• _Given data_:
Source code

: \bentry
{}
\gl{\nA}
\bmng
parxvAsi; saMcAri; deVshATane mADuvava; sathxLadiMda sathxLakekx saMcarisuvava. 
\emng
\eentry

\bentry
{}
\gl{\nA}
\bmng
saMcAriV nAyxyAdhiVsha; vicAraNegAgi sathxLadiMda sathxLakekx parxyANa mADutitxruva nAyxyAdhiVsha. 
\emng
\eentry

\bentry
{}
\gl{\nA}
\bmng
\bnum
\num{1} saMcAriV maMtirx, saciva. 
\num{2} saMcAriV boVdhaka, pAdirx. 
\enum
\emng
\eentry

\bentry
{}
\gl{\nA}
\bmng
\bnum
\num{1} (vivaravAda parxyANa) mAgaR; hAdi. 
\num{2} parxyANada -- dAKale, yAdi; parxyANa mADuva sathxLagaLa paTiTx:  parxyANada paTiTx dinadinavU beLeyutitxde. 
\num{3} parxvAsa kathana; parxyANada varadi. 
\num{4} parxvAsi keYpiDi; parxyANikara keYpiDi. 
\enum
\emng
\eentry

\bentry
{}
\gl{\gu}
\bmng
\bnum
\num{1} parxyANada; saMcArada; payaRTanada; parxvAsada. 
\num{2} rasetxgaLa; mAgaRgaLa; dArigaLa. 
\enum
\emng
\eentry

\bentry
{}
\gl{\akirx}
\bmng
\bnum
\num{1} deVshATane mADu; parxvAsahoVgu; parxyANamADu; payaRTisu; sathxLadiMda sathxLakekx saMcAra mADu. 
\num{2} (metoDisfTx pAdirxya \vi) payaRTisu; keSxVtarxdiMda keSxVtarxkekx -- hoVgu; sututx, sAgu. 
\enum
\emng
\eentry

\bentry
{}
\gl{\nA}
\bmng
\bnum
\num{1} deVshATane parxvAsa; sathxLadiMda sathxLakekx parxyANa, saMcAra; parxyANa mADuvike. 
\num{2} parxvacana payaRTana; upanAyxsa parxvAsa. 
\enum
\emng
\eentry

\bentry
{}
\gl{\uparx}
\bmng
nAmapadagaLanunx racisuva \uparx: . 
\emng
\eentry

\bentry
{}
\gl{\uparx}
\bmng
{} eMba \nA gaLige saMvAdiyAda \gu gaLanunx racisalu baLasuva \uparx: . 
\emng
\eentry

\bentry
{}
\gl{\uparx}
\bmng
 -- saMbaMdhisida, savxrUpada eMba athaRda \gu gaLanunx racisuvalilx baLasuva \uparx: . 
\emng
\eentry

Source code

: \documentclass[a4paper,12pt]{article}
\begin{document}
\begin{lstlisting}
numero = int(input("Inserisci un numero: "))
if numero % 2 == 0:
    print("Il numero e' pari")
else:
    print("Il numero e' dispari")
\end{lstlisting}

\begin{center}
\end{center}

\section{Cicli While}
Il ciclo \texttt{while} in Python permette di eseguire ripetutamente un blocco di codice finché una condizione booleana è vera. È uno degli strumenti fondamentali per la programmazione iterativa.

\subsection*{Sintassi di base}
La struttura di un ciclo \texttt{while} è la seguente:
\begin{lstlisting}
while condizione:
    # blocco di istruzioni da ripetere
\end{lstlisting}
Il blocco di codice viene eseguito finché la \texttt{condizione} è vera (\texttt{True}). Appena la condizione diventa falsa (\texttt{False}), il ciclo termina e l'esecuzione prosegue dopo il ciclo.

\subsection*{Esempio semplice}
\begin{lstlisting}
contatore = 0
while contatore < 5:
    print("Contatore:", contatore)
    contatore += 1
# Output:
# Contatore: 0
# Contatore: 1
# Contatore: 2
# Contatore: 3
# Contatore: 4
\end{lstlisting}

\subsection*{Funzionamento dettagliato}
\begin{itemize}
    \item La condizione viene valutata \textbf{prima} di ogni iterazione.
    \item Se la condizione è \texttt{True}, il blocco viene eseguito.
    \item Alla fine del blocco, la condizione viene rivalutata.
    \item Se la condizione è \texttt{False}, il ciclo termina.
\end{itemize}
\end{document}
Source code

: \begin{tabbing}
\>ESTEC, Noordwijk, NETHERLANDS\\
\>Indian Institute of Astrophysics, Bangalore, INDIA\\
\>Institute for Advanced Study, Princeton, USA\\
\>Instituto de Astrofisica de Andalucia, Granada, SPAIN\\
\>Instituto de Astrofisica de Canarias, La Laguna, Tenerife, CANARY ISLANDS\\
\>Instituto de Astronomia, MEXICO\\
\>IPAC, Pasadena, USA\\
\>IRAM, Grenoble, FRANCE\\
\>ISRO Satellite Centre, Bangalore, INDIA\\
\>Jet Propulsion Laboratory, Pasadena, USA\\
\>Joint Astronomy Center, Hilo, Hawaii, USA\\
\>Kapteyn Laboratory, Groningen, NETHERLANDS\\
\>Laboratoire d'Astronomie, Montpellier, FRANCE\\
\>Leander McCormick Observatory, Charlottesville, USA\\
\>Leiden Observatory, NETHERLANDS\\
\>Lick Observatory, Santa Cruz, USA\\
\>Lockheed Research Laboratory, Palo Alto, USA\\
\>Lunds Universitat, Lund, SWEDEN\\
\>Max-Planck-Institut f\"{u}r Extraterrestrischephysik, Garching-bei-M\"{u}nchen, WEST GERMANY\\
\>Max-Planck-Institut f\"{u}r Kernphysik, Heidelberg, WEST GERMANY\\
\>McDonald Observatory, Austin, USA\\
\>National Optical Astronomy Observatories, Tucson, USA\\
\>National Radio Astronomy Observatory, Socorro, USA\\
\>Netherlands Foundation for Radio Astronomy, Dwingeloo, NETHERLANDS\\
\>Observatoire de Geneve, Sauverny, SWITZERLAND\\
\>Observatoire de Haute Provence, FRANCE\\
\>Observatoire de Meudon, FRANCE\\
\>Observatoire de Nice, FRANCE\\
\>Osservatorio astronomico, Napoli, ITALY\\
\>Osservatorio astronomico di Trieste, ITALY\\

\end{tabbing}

• _Activity_: Everything from the line holding "Observatory, Austin, USA\\" through the final line of the material must be given again exactly, and nothing outside that stretch.

• _Exercise solution_:
\>McDonald Observatory, Austin, USA\\
\>National Optical Astronomy Observatories, Tucson, USA\\
\>National Radio Astronomy Observatory, Socorro, USA\\
\>Netherlands Foundation for Radio Astronomy, Dwingeloo, NETHERLANDS\\
\>Observatoire de Geneve, Sauverny, SWITZERLAND\\
\>Observatoire de Haute Provence, FRANCE\\
\>Observatoire de Meudon, FRANCE\\
\>Observatoire de Nice, FRANCE\\
\>Osservatorio astronomico, Napoli, ITALY\\
\>Osservatorio astronomico di Trieste, ITALY\\

\end{tabbing}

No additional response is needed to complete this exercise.